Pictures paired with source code
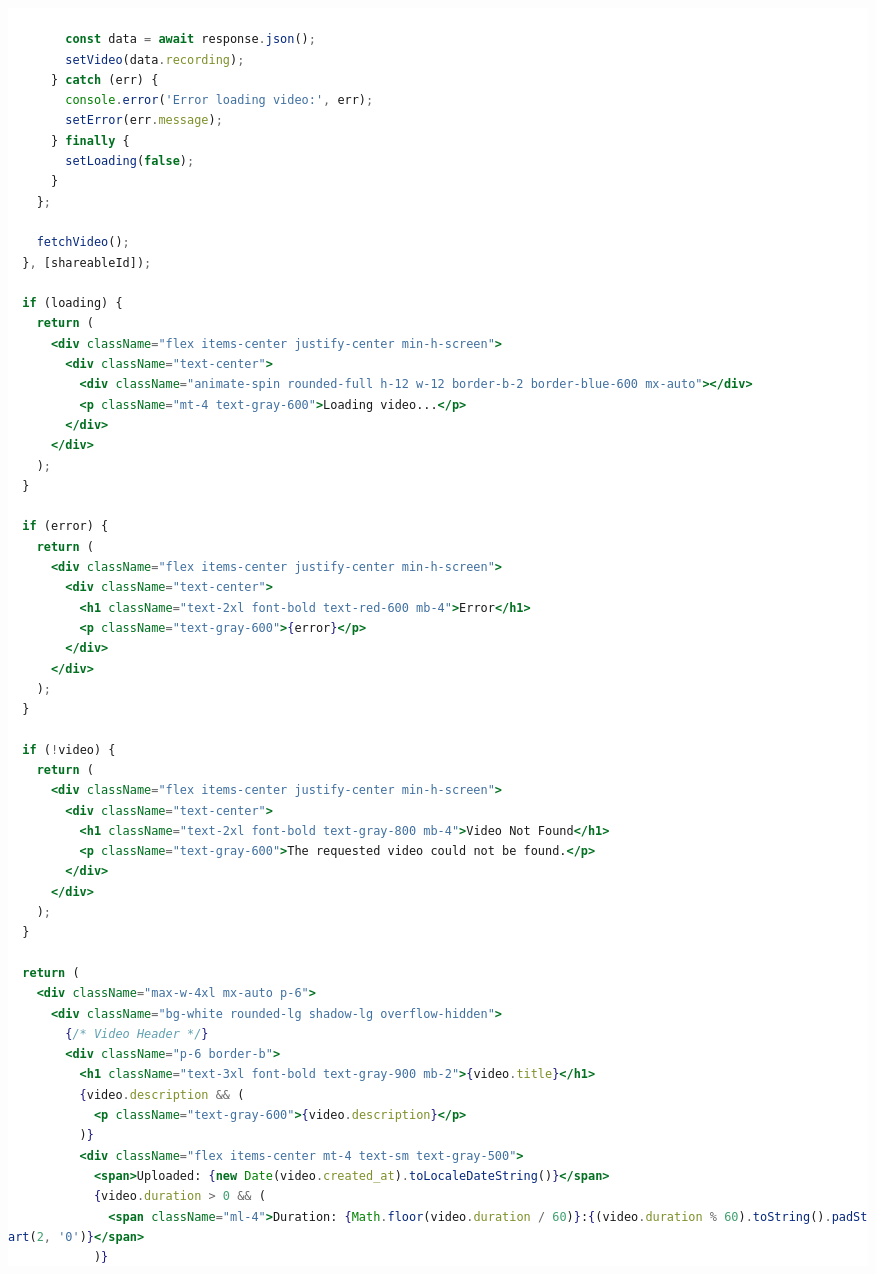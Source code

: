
 ```jsx
        
        const data = await response.json();
        setVideo(data.recording);
      } catch (err) {
        console.error('Error loading video:', err);
        setError(err.message);
      } finally {
        setLoading(false);
      }
    };

    fetchVideo();
  }, [shareableId]);

  if (loading) {
    return (
      <div className="flex items-center justify-center min-h-screen">
        <div className="text-center">
          <div className="animate-spin rounded-full h-12 w-12 border-b-2 border-blue-600 mx-auto"></div>
          <p className="mt-4 text-gray-600">Loading video...</p>
        </div>
      </div>
    );
  }

  if (error) {
    return (
      <div className="flex items-center justify-center min-h-screen">
        <div className="text-center">
          <h1 className="text-2xl font-bold text-red-600 mb-4">Error</h1>
          <p className="text-gray-600">{error}</p>
        </div>
      </div>
    );
  }

  if (!video) {
    return (
      <div className="flex items-center justify-center min-h-screen">
        <div className="text-center">
          <h1 className="text-2xl font-bold text-gray-800 mb-4">Video Not Found</h1>
          <p className="text-gray-600">The requested video could not be found.</p>
        </div>
      </div>
    );
  }

  return (
    <div className="max-w-4xl mx-auto p-6">
      <div className="bg-white rounded-lg shadow-lg overflow-hidden">
        {/* Video Header */}
        <div className="p-6 border-b">
          <h1 className="text-3xl font-bold text-gray-900 mb-2">{video.title}</h1>
          {video.description && (
            <p className="text-gray-600">{video.description}</p>
          )}
          <div className="flex items-center mt-4 text-sm text-gray-500">
            <span>Uploaded: {new Date(video.created_at).toLocaleDateString()}</span>
            {video.duration > 0 && (
              <span className="ml-4">Duration: {Math.floor(video.duration / 60)}:{(video.duration % 60).toString().padStart(2, '0')}</span>
            )}
```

Action item
In the entries above, find each line with the word "rounded" and show it.

Solution to the exercise
          <div className="animate-spin rounded-full h-12 w-12 border-b-2 border-blue-600 mx-auto"></div>
      <div className="bg-white rounded-lg shadow-lg overflow-hidden">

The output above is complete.